C'est le bruit de l'hélicoptère qui a réveillé Atif Khan. Un bruit assourdissant. Il s'est levé et il a regardé par la fenêtre. Il a vu un hélicoptère immobile au-dessus de la maison de son plus proche voisin. Des hommes sortaient du ventre de l'appareil et glissaient rapidement le long d'un câble avant d'atterrir sur le toit.

Atif Khan contemplait la scène, ahuri. Abbottabad est une ville tranquille où il ne se passe jamais rien. Une ville qui abrite une prestigieuse académie militaire à moins d'un kilomètre de sa maison.

Il faisait noir; seuls les faisceaux rouges émis par les fusils des attaquants éclairaient la scène. Il était 1h20, dans la nuit de samedi à dimanche, le 1er mai. Deux autres hélicoptères se sont posés, l'un en face de la maison, l'autre dans la cour. Le bruit a réveillé toute la famille d'Atif, sa mère, son oncle, ses frères et ses soeurs.

Ce qu'Atif Khan n'arrivait pas à comprendre, c'est pourquoi tout ce grabuge se passait chez ces voisins extrêmement discrets que personne ne connaissait. Il ne les voyait jamais. Seuls deux hommes sortaient parfois faire des courses, deux frères ou deux cousins, des pachtouns. Les femmes, elles, étaient invisibles, les enfants aussi.

Soudain, Atif a entendu des coups de feu, puis les cris et les pleurs des femmes et des enfants. Des voisins ont commencé à sortir, mais ils ont été brutalement refoulés par les attaquants. «J'avais peur», dit Atif Khan.
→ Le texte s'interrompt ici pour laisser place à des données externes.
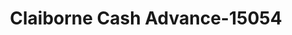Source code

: ---
f_zip-code: 37879
f_state-code: TN
title: Claiborne Cash Advance-15054
f_phone: 423-626-2852
f_city-only: Tazewell
f_address: 1442 North Broad Street Tazewell
f_location-unique-id: '15054'
slug: claiborne-cash-advance-15054
updated-on: '2024-05-30T13:46:58.046Z'
created-on: '2024-05-30T13:36:59.803Z'
published-on: '2024-05-30T13:54:32.469Z'
f_city-state: cms/city/tazewell-tn.md
f_company: cms/company/claiborne-cash-advance.md
f_state: cms/state/tennessee.md
layout: '[payday-loan].html'
tags: payday-loan
---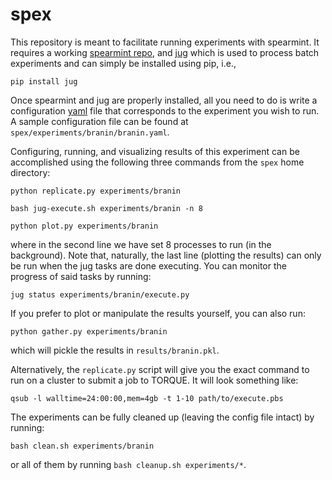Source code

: spex
====

This repository is meant to facilitate running experiments with
spearmint. It requires a working
[spearmint repo](http://github.com/JasperSnoek/spearmint "spearmint"),
and [jug](http://luispedro.org/software/jug "jug") which is used to
process batch experiments and can simply be installed using pip, i.e.,

    pip install jug

Once spearmint and jug are properly installed, all you need to do is
write a configuration [yaml](http://www.yaml.org/ "yaml") file that
corresponds to the experiment you wish to run. A sample configuration
file can be found at `spex/experiments/branin/branin.yaml`.

Configuring, running, and visualizing results of this experiment can
be accomplished using the following three commands from the `spex`
home directory:

    python replicate.py experiments/branin

    bash jug-execute.sh experiments/branin -n 8

    python plot.py experiments/branin

where in the second line we have set 8 processes to run (in the
background). Note that, naturally, the last line (plotting the
results) can only be run when the jug tasks are done executing. You
can monitor the progress of said tasks by running:

    jug status experiments/branin/execute.py

If you prefer to plot or manipulate the results yourself, you can
also run:

    python gather.py experiments/branin

which will pickle the results in `results/branin.pkl`.

Alternatively, the `replicate.py` script will give you the exact
command to run on a cluster to submit a job to TORQUE. It will look
something like:

    qsub -l walltime=24:00:00,mem=4gb -t 1-10 path/to/execute.pbs

The experiments can be fully cleaned up (leaving the config file
intact) by running:

    bash clean.sh experiments/branin

or all of them by running `bash cleanup.sh experiments/*`.

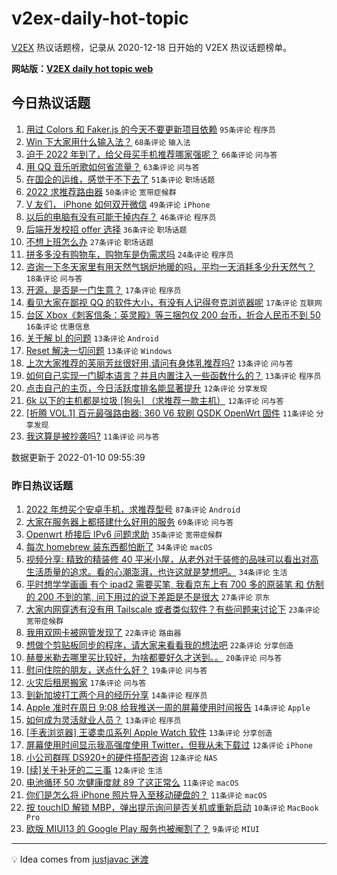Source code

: # v2ex-daily-hot-topic

[V2EX](https://www.v2ex.com/) 热议话题榜，记录从 2020-12-18 日开始的 V2EX 热议话题榜单。

**网站版：[V2EX daily hot topic web](https://boojack.github.io/v2ex-daily-hot-topic-web/)**

## 今日热议话题

<!-- TODAY BEGIN -->

1. [用过 Colors 和 Faker.js 的今天不要更新项目依赖](https://www.v2ex.com/t/827224) `95条评论` `程序员`
1. [Win 下大家用什么输入法？](https://www.v2ex.com/t/827232) `68条评论` `输入法`
1. [迫于 2022 年到了，给父母买手机推荐哪家强呢？](https://www.v2ex.com/t/827237) `66条评论` `问与答`
1. [用 QQ 音乐听歌如何省流量？](https://www.v2ex.com/t/827208) `63条评论` `问与答`
1. [在国企的运维，感觉干不下去了](https://www.v2ex.com/t/827241) `51条评论` `职场话题`
1. [2022 求推荐路由器](https://www.v2ex.com/t/827212) `50条评论` `宽带症候群`
1. [V 友们， iPhone 如何双开微信](https://www.v2ex.com/t/827238) `49条评论` `iPhone`
1. [以后的电脑有没有可能干掉内存？](https://www.v2ex.com/t/827298) `46条评论` `程序员`
1. [后端开发校招 offer 选择](https://www.v2ex.com/t/827223) `36条评论` `职场话题`
1. [不想上班怎么办](https://www.v2ex.com/t/827233) `27条评论` `职场话题`
1. [拼多多没有购物车，购物车是伪需求吗](https://www.v2ex.com/t/827246) `24条评论` `程序员`
1. [咨询一下冬天家里有用天然气锅炉地暖的吗，平均一天消耗多少升天然气？](https://www.v2ex.com/t/827264) `18条评论` `问与答`
1. [开源，是否是一门生意？](https://www.v2ex.com/t/827256) `17条评论` `程序员`
1. [看见大家在鄙视 QQ 的软件大小，有没有人记得夸克浏览器呢](https://www.v2ex.com/t/827235) `17条评论` `互联网`
1. [台区 Xbox《刺客信条：英灵殿》等三捆包仅 200 台币，折合人民币不到 50](https://www.v2ex.com/t/827291) `16条评论` `优惠信息`
1. [关于解 bl 的问题](https://www.v2ex.com/t/827340) `13条评论` `Android`
1. [Reset 解决一切问题](https://www.v2ex.com/t/827253) `13条评论` `Windows`
1. [上次大家推荐的芙丽芳丝很好用,请问有身体乳推荐吗?](https://www.v2ex.com/t/827228) `13条评论` `问与答`
1. [如何自己实现一门脚本语言？并且内置注入一些函数什么的？](https://www.v2ex.com/t/827209) `13条评论` `程序员`
1. [点击自己的主页，今日活跃度排名能显著提升](https://www.v2ex.com/t/827234) `12条评论` `分享发现`
1. [6k 以下的主机都是垃圾 [狗头] （求推荐一款主机）](https://www.v2ex.com/t/827231) `12条评论` `问与答`
1. [[折腾 VOL.1] 百元最强路由器: 360 V6 软刷 QSDK OpenWrt 固件](https://www.v2ex.com/t/827306) `11条评论` `分享发现`
1. [我这算是被抄袭吗?](https://www.v2ex.com/t/827302) `11条评论` `问与答`

数据更新于 2022-01-10 09:55:39

<!-- TODAY END -->

### 昨日热议话题

<!-- YESTERDAY BEGIN -->

1. [2022 年想买个安卓手机，求推荐型号](https://www.v2ex.com/t/827105) `87条评论` `Android`
1. [大家在服务器上都搭建什么好用的服务](https://www.v2ex.com/t/827109) `69条评论` `问与答`
1. [Openwrt 桥接后 IPv6 问题求助](https://www.v2ex.com/t/827161) `35条评论` `宽带症候群`
1. [每次 homebrew 装东西都怕断了](https://www.v2ex.com/t/827088) `34条评论` `macOS`
1. [视频分享: 精致的精装修 40 平米小屋，从老外对于装修的品味可以看出对高生活质量的追求。看的心潮澎湃，也许这就是梦想吧。](https://www.v2ex.com/t/827093) `34条评论` `生活`
1. [平时想学学画画 有个 ipad2 需要买笔, 我看京东上有 700 多的原装笔 和 仿制的 200 不到的笔, 问下用过的说下差距是不是很大](https://www.v2ex.com/t/827079) `27条评论` `京东`
1. [大家内网穿透有没有用 Tailscale 或者类似软件？有些问题来讨论下](https://www.v2ex.com/t/827081) `23条评论` `宽带症候群`
1. [我用双网卡被网管发现了](https://www.v2ex.com/t/827166) `22条评论` `路由器`
1. [想做个剪贴板同步的程序，请大家来看看我的想法吧](https://www.v2ex.com/t/827112) `22条评论` `分享创造`
1. [赫曼米勒去哪里买比较好，为啥都要好久才送到。。](https://www.v2ex.com/t/827102) `20条评论` `问与答`
1. [慰问住院的朋友，送点什么好？](https://www.v2ex.com/t/827123) `19条评论` `问与答`
1. [火灾后租房搬家](https://www.v2ex.com/t/827162) `17条评论` `问与答`
1. [到新加坡打工两个月的经历分享](https://www.v2ex.com/t/827199) `14条评论` `程序员`
1. [Apple 准时在周日 9:08 给我推送一周的屏幕使用时间报告](https://www.v2ex.com/t/827143) `14条评论` `Apple`
1. [如何成为灵活就业人员？](https://www.v2ex.com/t/827158) `13条评论` `程序员`
1. [[手表浏览器] 王婆卖瓜系列 Apple Watch 软件](https://www.v2ex.com/t/827120) `13条评论` `分享创造`
1. [屏幕使用时间显示我高强度使用 Twitter，但我从未下载过](https://www.v2ex.com/t/827133) `12条评论` `iPhone`
1. [小公司群晖 DS920+的硬件搭配咨询](https://www.v2ex.com/t/827116) `12条评论` `NAS`
1. [[续]关于补牙的二三事](https://www.v2ex.com/t/827103) `12条评论` `生活`
1. [电池循环 50 次健康度就 89 了这正常么](https://www.v2ex.com/t/827172) `11条评论` `macOS`
1. [你们是怎么将 iPhone 照片导入至移动硬盘的？](https://www.v2ex.com/t/827114) `11条评论` `macOS`
1. [按 touchID 解锁 MBP，弹出提示询问是否关机或重新启动](https://www.v2ex.com/t/827134) `10条评论` `MacBook Pro`
1. [欧版 MIUI13 的 Google Play 服务也被阉割了？](https://www.v2ex.com/t/827138) `9条评论` `MIUI`

<!-- YESTERDAY END -->

---

💡 Idea comes from [justjavac 迷渡](https://github.com/justjavac/)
Tout s'est passé très vite. Quarante minutes plus tard, les hommes et les hélicoptères avaient disparu. Le silence de la nuit a de nouveau enveloppé le quartier cossu d'Abbottabad.

Le lendemain, lorsqu'Atif a appris que les attaquants étaient des Américains et que son voisin si discret était Oussama ben Laden, il ne l'a pas cru. Pas ici, dans sa ville où vivent 5000 soldats et où il ne se passe jamais rien.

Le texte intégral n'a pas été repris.